When we adopt a methodology, is it reasonable to ‘pick and mix’ the major elements of the technique? A large UK corporation claims it has adopted SCRUM but, when pushed, agrees that it has adopted parts of the methodology, rather than the complete approach.
The software development had been off-shored to India; the Product Owner is in the UK. This means the SCRUM meetings had to be substituted with conference calls, severly cutting down on personal interaction and threatening the integrity of the SCRUM meeting. I have found that virtual teams can work provided there is a sensible mix of telephone conference calls and physical meetings. Doing strategy development, I found monthly physical meetings and weekly conference calls worked very well. For SCRUM based development, I feel that the Sprint reviews need to be face to face to achieve the goals of the meetings.

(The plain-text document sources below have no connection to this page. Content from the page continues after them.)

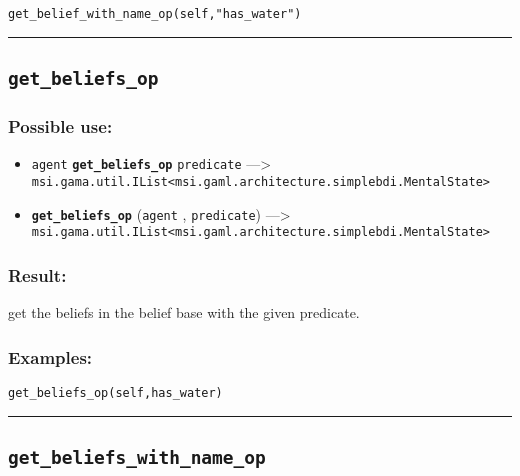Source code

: \documentclass[]{book}
\providecommand{\tightlist}{%
  \setlength{\itemsep}{0pt}\setlength{\parskip}{0pt}}
\theoremstyle{definition}
\theoremstyle{definition}
\theoremstyle{definition}
\theoremstyle{remark}
\begin{document}
\begin{verbatim}
get_belief_with_name_op(self,"has_water") 
\end{verbatim}

\begin{center}\rule{0.5\linewidth}{\linethickness}\end{center}

\subsection{\texorpdfstring{\texttt{get\_beliefs\_op}}{get\_beliefs\_op}}\label{get_beliefs_op}

\subsubsection{Possible use:}\label{possible-use-199}

\begin{itemize}
\tightlist
\item
  \texttt{agent} \textbf{\texttt{get\_beliefs\_op}} \texttt{predicate}
  ---\textgreater{}
  \texttt{msi.gama.util.IList\textless{}msi.gaml.architecture.simplebdi.MentalState\textgreater{}}
\item
  \textbf{\texttt{get\_beliefs\_op}} (\texttt{agent} ,
  \texttt{predicate}) ---\textgreater{}
  \texttt{msi.gama.util.IList\textless{}msi.gaml.architecture.simplebdi.MentalState\textgreater{}}
\end{itemize}

\subsubsection{Result:}\label{result-193}

get the beliefs in the belief base with the given predicate.

\subsubsection{Examples:}\label{examples-146}

\begin{verbatim}
get_beliefs_op(self,has_water) 
\end{verbatim}

\begin{center}\rule{0.5\linewidth}{\linethickness}\end{center}

\subsection{\texorpdfstring{\texttt{get\_beliefs\_with\_name\_op}}{get\_beliefs\_with\_name\_op}}\label{get_beliefs_with_name_op}
\end{document}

A core principle of SCRUM is to deliver incrementally, slices of usable functionality; ideally the first Sprint should deliver this first slice. Our large corporation had dropped this basic element. Does it matter?
My experience of reviewing runaway projects is that most failing projects fail because of non-functional performance, rather than lack of user functionality. Arguably, we can add more programmers to a project to add more functionality. However, fixing failed non-functional performance is far from trivial.
Creating a slice of (end-to-end) functionality using SCRUM drives the development team to address the non-functional issues very early. One project I reviewed was three years into a two year programme; the functional specification was agreed but the non-functional requirements were yet to be agreed – it got cancelled.
The end-to-end slice explores many of the grey areas. The early stages of a programme should be clarifying these poorly understood areas.
My conclusion is that dropping a key element of a methodology destroys the integrity of that methodology, putting at risk any ability to enjoy those benefits intended by that technique.